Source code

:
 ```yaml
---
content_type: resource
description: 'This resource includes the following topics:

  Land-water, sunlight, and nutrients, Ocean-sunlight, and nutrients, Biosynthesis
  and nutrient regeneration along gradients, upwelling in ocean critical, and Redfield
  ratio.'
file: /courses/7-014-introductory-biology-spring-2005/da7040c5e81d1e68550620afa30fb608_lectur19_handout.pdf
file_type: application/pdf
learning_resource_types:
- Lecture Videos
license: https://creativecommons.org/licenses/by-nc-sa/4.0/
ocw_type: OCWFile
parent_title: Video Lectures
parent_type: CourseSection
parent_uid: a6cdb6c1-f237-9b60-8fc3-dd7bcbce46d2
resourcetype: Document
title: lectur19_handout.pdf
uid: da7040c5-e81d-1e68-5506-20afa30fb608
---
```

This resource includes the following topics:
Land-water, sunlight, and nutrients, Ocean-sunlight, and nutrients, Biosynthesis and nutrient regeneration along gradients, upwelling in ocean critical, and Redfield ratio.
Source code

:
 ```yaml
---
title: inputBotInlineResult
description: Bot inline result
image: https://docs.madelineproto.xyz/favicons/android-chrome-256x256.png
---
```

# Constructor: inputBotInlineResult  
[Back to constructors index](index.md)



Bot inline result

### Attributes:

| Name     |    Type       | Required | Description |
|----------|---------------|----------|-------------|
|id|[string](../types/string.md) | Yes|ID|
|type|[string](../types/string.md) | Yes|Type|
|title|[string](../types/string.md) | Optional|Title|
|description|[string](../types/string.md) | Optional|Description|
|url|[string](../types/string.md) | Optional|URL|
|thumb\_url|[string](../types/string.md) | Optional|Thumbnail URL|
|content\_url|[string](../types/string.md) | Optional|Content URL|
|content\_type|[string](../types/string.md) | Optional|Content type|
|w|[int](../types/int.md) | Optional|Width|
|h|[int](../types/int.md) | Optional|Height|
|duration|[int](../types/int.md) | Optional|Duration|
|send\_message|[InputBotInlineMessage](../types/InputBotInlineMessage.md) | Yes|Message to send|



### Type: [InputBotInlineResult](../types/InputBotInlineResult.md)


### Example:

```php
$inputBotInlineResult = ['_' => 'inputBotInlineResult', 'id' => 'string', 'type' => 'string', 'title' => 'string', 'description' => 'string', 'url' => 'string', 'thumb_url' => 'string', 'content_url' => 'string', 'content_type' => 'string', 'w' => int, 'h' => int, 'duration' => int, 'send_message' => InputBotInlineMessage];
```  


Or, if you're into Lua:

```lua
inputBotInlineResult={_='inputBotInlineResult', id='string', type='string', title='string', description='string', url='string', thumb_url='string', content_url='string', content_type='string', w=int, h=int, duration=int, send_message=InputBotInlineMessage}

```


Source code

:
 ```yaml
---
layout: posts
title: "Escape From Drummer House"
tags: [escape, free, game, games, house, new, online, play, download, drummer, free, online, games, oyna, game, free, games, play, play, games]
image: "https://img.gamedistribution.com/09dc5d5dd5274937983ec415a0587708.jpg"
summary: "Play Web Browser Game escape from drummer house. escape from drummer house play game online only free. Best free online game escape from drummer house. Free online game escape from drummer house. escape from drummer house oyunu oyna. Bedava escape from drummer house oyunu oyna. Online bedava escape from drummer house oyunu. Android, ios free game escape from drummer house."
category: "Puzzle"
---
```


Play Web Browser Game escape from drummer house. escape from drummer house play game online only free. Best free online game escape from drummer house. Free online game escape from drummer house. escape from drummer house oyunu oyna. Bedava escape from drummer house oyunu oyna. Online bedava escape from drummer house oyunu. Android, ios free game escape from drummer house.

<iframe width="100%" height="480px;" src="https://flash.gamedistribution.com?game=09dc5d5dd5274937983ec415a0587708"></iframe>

------------------------------------

_Task item_.
Quote every record above exactly.

_Written reply_.
Source code

:
 ```yaml
---
content_type: resource
description: 'This resource includes the following topics:

  Land-water, sunlight, and nutrients, Ocean-sunlight, and nutrients, Biosynthesis
  and nutrient regeneration along gradients, upwelling in ocean critical, and Redfield
  ratio.'
file: /courses/7-014-introductory-biology-spring-2005/da7040c5e81d1e68550620afa30fb608_lectur19_handout.pdf
file_type: application/pdf
learning_resource_types:
- Lecture Videos
license: https://creativecommons.org/licenses/by-nc-sa/4.0/
ocw_type: OCWFile
parent_title: Video Lectures
parent_type: CourseSection
parent_uid: a6cdb6c1-f237-9b60-8fc3-dd7bcbce46d2
resourcetype: Document
title: lectur19_handout.pdf
uid: da7040c5-e81d-1e68-5506-20afa30fb608
---
```

This resource includes the following topics:
Land-water, sunlight, and nutrients, Ocean-sunlight, and nutrients, Biosynthesis and nutrient regeneration along gradients, upwelling in ocean critical, and Redfield ratio.
Source code

:
 ```yaml
---
title: inputBotInlineResult
description: Bot inline result
image: https://docs.madelineproto.xyz/favicons/android-chrome-256x256.png
---
```

# Constructor: inputBotInlineResult  
[Back to constructors index](index.md)



Bot inline result

### Attributes:

| Name     |    Type       | Required | Description |
|----------|---------------|----------|-------------|
|id|[string](../types/string.md) | Yes|ID|
|type|[string](../types/string.md) | Yes|Type|
|title|[string](../types/string.md) | Optional|Title|
|description|[string](../types/string.md) | Optional|Description|
|url|[string](../types/string.md) | Optional|URL|
|thumb\_url|[string](../types/string.md) | Optional|Thumbnail URL|
|content\_url|[string](../types/string.md) | Optional|Content URL|
|content\_type|[string](../types/string.md) | Optional|Content type|
|w|[int](../types/int.md) | Optional|Width|
|h|[int](../types/int.md) | Optional|Height|
|duration|[int](../types/int.md) | Optional|Duration|
|send\_message|[InputBotInlineMessage](../types/InputBotInlineMessage.md) | Yes|Message to send|



### Type: [InputBotInlineResult](../types/InputBotInlineResult.md)


### Example:

```php
$inputBotInlineResult = ['_' => 'inputBotInlineResult', 'id' => 'string', 'type' => 'string', 'title' => 'string', 'description' => 'string', 'url' => 'string', 'thumb_url' => 'string', 'content_url' => 'string', 'content_type' => 'string', 'w' => int, 'h' => int, 'duration' => int, 'send_message' => InputBotInlineMessage];
```  


Or, if you're into Lua:

```lua
inputBotInlineResult={_='inputBotInlineResult', id='string', type='string', title='string', description='string', url='string', thumb_url='string', content_url='string', content_type='string', w=int, h=int, duration=int, send_message=InputBotInlineMessage}

```


Source code

:
 ```yaml
---
layout: posts
title: "Escape From Drummer House"
tags: [escape, free, game, games, house, new, online, play, download, drummer, free, online, games, oyna, game, free, games, play, play, games]
image: "https://img.gamedistribution.com/09dc5d5dd5274937983ec415a0587708.jpg"
summary: "Play Web Browser Game escape from drummer house. escape from drummer house play game online only free. Best free online game escape from drummer house. Free online game escape from drummer house. escape from drummer house oyunu oyna. Bedava escape from drummer house oyunu oyna. Online bedava escape from drummer house oyunu. Android, ios free game escape from drummer house."
category: "Puzzle"
---
```


Play Web Browser Game escape from drummer house. escape from drummer house play game online only free. Best free online game escape from drummer house. Free online game escape from drummer house. escape from drummer house oyunu oyna. Bedava escape from drummer house oyunu oyna. Online bedava escape from drummer house oyunu. Android, ios free game escape from drummer house.

<iframe width="100%" height="480px;" src="https://flash.gamedistribution.com?game=09dc5d5dd5274937983ec415a0587708"></iframe>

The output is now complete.